Top of Exercise data
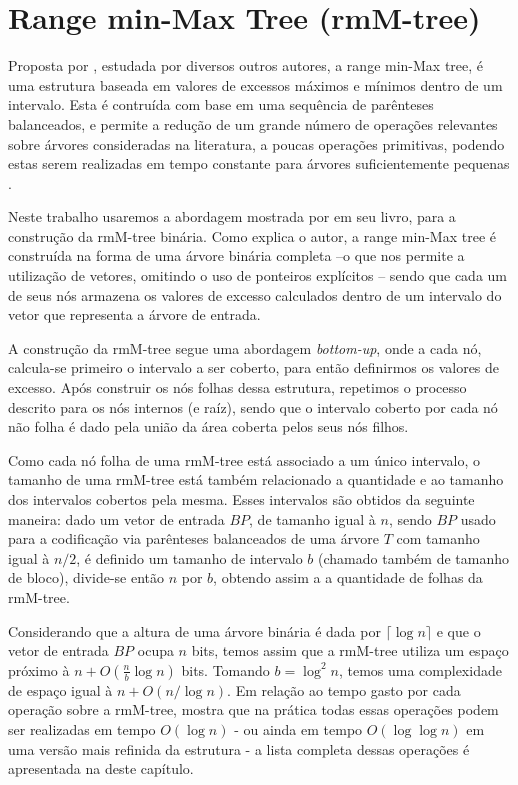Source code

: \section{Range min-Max Tree (rmM-tree)}\label{sec:sec-classic-rmm-tree}
Proposta por \citet{paper-fully-functinal-succint-trees}, estudada por diversos outros autores, a range min-Max tree, é uma estrutura baseada em valores de excessos máximos e mínimos dentro de um intervalo. Esta é contruída com base em uma sequência de parênteses balanceados, e permite a redução de um grande número de operações relevantes sobre árvores consideradas na literatura, a poucas operações primitivas, podendo estas serem realizadas em tempo constante para árvores suficientemente pequenas \citep{paper-fully-functinal-succint-trees}.

Neste trabalho usaremos a abordagem mostrada por \citet{book-compact-data-structures} em seu livro, para a construção da rmM-tree binária. Como explica o autor, a range min-Max tree é construída na forma de uma árvore binária completa --o que nos permite a utilização de vetores, omitindo o uso de ponteiros explícitos -- sendo que cada um de seus nós armazena os valores de excesso calculados dentro de um intervalo do vetor que representa a árvore de entrada. 

A construção da rmM-tree segue uma abordagem \textit{bottom-up}, onde a cada nó, calcula-se primeiro o intervalo a ser coberto, para então definirmos os  valores de excesso. Após construir os nós folhas dessa estrutura, repetimos o processo descrito para os nós internos (e raíz), sendo que o intervalo coberto por cada nó não folha é dado pela união da área coberta pelos seus nós filhos.

Como cada nó folha de uma rmM-tree está associado a um único intervalo, o tamanho de uma rmM-tree está também relacionado a quantidade e ao tamanho dos intervalos cobertos pela mesma. 
Esses intervalos são obtidos da seguinte maneira: dado um vetor de entrada $BP$, de  tamanho igual à $n$, sendo $BP$ usado para a codificação via parênteses balanceados de uma árvore $T$ com tamanho igual à $n/2$, é definido um tamanho de intervalo $b$ (chamado também de tamanho de bloco), divide-se então $n$ por $b$, obtendo assim a a quantidade de folhas da rmM-tree.

Considerando que a altura de uma árvore binária é dada por $\lceil \log n \rceil$ e que o vetor de entrada $BP$ ocupa $n$ bits, temos assim que a rmM-tree utiliza um espaço próximo à $n + O(\frac{n}{b} \log n)$ bits. Tomando $b = \log^2 n$, temos uma complexidade de espaço igual à $n + O(n/\log n)$. Em relação ao tempo gasto por cada operação sobre a rmM-tree,  \citet{book-compact-data-structures} mostra que na prática todas essas operações podem ser realizadas em tempo $O(\log n)$ - ou ainda em tempo $O(\log \log n)$ em uma versão mais refinida da estrutura - a lista completa dessas operações é apresentada na  deste capítulo.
Bottom of Exercise data
-- Task instructions --
Among the lines of the records above, count those containing the word "sobre", then give the number by itself.

-- Response to this exercise --
2